Berdasarkan hasil wawancara dengan petani , produk gula aren yang
dihasilkan oleh petani aren di Kecamatan Mungka berupa gula cetak atau
balok yang memiliki bentuk fisik seperti tabung yang memiliki tinggi 4
cm dan diameter alas 7 cm. Produk gula aren yang dihasilkan petani aren
di Kecamatan Mungka masih sangat tradisional yang dikemas dengan daun
pisang. Bentuk produk tanaman aren yang masih sangat tradisional dan
tidak menarik tidak mampu memasuki pasar modern ataupun pasar
internasional yang selalu memiliki standar kebersihan, standar kualitas
dan kemasan terhadap produk gula aren. Oleh karena itu, bentuk produk
gula aren yang sangat tradisional dan tidak menarik merupakan kelemahan
dalam pengembangan agribisnis aren di Kecamatan Mungka.
Berdasarkan
hasil pengamatan dan wawancara dengan petani , gula aren yang berasal
dari Kecamatan Mungka masih bersifat murni tanpa campuran. Oleh karena
itu, konsumen sangat menyukai gula aren yang berasal dari Kecamatan
Mungka karena gula aren yang berasal dari Kecamatan Mungka memiliki
kualitas yang bagus dan aroma yang khas. Kemurnian gula aren tanpa
campuran merupakan kekuatan dalam pengembangan agribinis aren di
Kecamatan Mungka. Namun, gula aren yang berasal dari Kecamatan Mungka
tidak menggunakan kemasan yang bagus, bersih dan menarik. Promosi
terhadap produk gula aren yang berasal dari Kecamatan Mungka juga tidak
pernah dilakukan sehingga hal tersebut dapat menyebabkan konsumen tidak
mengetahui keunggulan gula aren yang berasal dari Kecamatan Mungka.

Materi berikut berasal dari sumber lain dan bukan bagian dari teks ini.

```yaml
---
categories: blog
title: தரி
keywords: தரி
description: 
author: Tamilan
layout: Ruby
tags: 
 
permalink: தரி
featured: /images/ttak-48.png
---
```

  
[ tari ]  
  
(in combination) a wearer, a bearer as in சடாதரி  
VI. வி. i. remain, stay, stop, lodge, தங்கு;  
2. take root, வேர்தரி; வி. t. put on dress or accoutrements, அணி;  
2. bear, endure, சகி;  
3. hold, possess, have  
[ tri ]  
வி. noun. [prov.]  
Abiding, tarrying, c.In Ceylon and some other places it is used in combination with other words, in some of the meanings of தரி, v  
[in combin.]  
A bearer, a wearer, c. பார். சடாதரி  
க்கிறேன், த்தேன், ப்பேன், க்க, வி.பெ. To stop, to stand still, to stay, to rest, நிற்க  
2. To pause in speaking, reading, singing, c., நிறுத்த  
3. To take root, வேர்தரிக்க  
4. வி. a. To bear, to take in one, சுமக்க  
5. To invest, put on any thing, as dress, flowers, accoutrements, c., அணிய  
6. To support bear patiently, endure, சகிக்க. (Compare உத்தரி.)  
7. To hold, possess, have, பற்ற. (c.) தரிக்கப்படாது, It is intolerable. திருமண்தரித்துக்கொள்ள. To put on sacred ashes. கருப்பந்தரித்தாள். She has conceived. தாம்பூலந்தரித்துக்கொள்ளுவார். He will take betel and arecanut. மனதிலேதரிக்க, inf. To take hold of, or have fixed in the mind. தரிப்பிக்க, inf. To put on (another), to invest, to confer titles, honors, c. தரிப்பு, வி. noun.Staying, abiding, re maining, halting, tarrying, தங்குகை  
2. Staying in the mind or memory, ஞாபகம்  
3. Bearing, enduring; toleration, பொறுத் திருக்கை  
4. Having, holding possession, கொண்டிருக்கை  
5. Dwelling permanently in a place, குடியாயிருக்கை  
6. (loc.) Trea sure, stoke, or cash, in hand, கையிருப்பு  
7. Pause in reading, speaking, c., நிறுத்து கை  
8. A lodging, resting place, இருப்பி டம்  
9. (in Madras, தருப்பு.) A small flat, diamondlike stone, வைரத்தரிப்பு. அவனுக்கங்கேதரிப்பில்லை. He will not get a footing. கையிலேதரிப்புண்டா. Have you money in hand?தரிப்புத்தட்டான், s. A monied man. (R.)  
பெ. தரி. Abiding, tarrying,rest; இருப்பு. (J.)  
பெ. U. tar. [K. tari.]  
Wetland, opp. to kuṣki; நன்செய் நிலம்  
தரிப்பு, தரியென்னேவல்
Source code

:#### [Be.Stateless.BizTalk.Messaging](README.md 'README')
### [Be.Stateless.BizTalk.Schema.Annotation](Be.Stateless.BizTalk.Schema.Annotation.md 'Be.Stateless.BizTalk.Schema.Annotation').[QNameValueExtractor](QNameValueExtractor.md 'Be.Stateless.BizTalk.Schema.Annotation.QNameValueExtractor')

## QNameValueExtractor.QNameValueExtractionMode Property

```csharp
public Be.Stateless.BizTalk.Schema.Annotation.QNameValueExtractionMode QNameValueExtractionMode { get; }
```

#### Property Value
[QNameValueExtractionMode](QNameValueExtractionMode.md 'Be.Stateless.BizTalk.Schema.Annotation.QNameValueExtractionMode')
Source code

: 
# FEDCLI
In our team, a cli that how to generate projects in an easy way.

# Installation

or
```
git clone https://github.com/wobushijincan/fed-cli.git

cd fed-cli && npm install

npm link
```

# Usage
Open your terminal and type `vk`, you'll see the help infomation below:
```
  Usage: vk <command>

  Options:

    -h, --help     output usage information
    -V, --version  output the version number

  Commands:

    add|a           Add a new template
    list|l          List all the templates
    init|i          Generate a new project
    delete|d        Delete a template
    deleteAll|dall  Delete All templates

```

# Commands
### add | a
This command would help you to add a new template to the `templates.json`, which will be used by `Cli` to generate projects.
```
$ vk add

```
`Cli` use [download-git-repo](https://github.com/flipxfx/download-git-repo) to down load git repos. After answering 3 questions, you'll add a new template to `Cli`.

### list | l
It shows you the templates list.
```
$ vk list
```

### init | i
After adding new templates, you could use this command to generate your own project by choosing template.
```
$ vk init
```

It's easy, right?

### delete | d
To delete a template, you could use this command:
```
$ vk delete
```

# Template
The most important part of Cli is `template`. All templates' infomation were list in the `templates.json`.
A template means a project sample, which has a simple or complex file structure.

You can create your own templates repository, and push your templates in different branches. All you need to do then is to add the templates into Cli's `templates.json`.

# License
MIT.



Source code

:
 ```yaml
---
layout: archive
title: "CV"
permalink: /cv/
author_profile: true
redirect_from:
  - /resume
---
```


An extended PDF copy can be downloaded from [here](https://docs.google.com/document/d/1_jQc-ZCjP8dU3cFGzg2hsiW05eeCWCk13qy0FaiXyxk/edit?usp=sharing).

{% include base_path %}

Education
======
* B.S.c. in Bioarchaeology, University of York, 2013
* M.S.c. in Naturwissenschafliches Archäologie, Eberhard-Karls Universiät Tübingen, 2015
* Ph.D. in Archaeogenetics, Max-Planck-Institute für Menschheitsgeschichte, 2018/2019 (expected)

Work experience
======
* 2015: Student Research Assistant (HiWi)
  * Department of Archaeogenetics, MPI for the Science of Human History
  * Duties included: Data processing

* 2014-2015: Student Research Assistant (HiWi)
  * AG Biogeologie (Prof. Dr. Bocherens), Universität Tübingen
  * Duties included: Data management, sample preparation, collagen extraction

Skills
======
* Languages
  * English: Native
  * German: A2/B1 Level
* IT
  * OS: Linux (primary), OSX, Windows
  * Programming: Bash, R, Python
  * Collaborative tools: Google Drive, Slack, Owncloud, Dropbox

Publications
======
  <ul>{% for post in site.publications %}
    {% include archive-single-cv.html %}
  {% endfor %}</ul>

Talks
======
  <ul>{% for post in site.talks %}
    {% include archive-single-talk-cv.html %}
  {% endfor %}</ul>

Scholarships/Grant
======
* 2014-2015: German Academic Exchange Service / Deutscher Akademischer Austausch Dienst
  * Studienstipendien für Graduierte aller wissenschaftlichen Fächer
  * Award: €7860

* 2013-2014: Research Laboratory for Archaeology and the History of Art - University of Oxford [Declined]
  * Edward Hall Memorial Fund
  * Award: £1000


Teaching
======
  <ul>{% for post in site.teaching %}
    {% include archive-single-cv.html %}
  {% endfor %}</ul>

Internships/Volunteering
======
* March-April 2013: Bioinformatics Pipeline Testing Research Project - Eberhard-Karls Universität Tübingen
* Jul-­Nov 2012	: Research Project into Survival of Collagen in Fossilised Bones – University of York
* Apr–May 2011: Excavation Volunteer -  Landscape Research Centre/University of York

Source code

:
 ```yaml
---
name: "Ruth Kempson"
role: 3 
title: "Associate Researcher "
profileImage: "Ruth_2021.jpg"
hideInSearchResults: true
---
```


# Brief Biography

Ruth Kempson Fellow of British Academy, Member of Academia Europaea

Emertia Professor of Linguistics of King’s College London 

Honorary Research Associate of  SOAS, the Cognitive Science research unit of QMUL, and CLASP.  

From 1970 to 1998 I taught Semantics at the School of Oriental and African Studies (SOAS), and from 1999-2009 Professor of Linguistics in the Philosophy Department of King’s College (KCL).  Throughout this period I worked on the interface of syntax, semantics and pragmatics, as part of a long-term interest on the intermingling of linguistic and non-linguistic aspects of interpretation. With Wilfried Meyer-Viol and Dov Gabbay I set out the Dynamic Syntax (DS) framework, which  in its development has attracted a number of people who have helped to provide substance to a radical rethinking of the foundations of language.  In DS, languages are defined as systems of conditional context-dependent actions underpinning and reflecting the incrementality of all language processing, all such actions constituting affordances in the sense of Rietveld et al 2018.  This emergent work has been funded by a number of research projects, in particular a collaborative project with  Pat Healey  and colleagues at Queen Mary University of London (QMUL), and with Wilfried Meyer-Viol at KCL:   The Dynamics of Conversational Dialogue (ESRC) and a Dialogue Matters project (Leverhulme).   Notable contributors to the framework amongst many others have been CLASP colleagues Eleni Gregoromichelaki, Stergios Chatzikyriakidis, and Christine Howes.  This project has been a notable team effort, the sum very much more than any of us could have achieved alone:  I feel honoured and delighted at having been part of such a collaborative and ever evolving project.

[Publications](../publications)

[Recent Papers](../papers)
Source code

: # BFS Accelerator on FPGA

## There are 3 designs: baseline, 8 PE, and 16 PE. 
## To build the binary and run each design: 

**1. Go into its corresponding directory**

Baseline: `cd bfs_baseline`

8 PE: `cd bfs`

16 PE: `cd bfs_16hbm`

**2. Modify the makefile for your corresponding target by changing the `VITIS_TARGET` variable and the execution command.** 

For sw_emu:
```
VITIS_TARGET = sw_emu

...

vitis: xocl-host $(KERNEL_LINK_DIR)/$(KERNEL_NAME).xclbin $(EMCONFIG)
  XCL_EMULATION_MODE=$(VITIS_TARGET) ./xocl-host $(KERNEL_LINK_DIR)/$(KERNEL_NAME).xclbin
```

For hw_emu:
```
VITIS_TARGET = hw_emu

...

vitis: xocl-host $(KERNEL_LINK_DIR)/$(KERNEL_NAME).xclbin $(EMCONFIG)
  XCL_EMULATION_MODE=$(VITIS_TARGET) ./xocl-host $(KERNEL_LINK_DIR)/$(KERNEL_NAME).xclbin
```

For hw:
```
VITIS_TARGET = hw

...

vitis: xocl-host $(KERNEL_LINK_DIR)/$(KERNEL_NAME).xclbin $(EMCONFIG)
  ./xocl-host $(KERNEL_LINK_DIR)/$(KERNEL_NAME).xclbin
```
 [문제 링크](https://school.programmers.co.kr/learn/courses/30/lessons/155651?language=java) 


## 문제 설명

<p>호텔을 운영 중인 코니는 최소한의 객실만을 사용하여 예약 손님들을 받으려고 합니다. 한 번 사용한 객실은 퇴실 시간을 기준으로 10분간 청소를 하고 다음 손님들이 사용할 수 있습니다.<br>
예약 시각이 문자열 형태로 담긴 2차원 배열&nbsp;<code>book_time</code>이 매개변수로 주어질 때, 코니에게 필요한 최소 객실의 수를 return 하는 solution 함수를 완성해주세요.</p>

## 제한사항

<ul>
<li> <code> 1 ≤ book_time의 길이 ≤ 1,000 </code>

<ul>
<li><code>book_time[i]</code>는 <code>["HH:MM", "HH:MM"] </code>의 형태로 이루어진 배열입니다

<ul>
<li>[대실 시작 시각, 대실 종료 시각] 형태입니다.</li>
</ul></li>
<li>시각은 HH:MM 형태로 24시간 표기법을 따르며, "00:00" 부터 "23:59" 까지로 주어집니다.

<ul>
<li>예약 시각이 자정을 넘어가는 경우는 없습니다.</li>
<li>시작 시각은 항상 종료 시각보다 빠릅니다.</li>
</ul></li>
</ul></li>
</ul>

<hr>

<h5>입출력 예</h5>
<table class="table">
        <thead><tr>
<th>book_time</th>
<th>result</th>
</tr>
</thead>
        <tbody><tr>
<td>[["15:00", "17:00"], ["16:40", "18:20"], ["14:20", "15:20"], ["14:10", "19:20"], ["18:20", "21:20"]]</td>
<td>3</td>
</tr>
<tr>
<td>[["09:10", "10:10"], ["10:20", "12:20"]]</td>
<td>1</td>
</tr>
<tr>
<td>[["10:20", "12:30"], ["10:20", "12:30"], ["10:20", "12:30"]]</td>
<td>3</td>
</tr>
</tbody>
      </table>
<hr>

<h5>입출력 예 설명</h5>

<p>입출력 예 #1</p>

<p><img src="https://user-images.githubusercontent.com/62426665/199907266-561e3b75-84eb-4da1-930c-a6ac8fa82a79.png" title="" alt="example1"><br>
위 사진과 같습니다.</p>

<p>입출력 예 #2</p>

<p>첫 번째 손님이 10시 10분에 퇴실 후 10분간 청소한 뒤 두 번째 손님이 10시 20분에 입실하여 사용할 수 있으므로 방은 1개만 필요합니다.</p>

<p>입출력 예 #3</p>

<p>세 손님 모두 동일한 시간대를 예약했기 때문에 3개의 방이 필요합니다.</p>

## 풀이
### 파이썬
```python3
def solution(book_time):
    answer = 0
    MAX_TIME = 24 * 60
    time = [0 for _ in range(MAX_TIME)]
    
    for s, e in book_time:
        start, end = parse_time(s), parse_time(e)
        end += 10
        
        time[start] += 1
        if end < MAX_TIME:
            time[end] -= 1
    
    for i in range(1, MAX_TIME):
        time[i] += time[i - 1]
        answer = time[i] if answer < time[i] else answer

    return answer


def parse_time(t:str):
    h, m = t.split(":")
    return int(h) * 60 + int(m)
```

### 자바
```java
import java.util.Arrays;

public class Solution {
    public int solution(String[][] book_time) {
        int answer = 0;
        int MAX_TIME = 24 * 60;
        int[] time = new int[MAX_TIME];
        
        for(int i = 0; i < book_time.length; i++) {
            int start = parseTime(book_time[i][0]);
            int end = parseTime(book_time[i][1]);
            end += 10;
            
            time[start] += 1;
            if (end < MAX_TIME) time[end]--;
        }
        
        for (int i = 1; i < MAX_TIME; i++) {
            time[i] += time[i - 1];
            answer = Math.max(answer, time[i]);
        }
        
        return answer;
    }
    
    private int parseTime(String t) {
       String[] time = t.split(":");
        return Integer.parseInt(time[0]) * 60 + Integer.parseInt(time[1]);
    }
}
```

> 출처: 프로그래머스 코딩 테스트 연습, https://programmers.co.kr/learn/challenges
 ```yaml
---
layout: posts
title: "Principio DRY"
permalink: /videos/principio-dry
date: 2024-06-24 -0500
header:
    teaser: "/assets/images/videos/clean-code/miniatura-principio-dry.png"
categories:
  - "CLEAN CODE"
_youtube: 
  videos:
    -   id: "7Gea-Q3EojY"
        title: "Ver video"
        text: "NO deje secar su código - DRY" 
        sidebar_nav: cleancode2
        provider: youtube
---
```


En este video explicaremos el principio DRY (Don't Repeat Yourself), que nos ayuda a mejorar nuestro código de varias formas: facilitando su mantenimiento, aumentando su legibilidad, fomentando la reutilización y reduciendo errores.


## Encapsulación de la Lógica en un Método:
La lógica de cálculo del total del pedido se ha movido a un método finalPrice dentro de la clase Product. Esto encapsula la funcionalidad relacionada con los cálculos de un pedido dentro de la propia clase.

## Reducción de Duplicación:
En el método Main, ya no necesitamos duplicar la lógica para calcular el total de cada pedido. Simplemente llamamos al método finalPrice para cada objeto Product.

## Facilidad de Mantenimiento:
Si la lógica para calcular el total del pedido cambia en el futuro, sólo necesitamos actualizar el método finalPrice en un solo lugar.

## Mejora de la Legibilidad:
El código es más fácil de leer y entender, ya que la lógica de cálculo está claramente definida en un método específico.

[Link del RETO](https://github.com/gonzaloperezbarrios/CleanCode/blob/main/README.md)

Kegiatan promosi dan memberikan kemasan yang menarik memberikan nilai
tambah bagi produk tersebut sehingga gula aren yang berasal dari
Kecamatan Mungka yang tidak memiliki kemasan yang menarik dan tidak ada
kegiatan promosi merupakan kelemahan dalam pengembangan agribisnis aren
di Kecamatan Mungka.
Walaupun
kemasan gula aren yang berasal dari Kecamatan Mungka tidak bagus,
bersih dan menarik serta belum adanya kegiatan promosi, gula aren yang
dihasilkan selalu habis terjual dengan harga yang cukup tinggi yaitu Rp
10.000/ kg yang di jemput oleh pedagang pengumpul ke tempat pengolahan yang dimiliki oleh petani .
C. 2. Keuangan Petani
Modal
dalam berusahatani merupakan unsur produksi yang paling penting, tanpa
modal segalanya tidak akan berjalan dengan baik. Kecukupan modal
mempengaruhi ketepatan waktu dan takaran dalam menggunakan modal. Selain
itu, modal juga sangat menentukan tingkat atau macam teknologi yang
diterapkan (Daniel, 2002). Berdasarkan hasil wawancara dengan petani ,
petani menggunakan modal sendiri dalam melakukan usahataninya walaupun
telah tersedia lembaga keuangan penunjang seperti BPR di tingkat
Kecamatan. Peluang tersebut belum dimanfaatkan oleh petani karena modal
untuk mengusahakan tanaman aren tidak terlalu besar sehingga petani
merasa masih memiliki modal yang cukup dari hasil panen sebelumnya.
Modal yang diperlukan petani dalam usahatani aren berkisar Rp 600.000 – Rp 700.000.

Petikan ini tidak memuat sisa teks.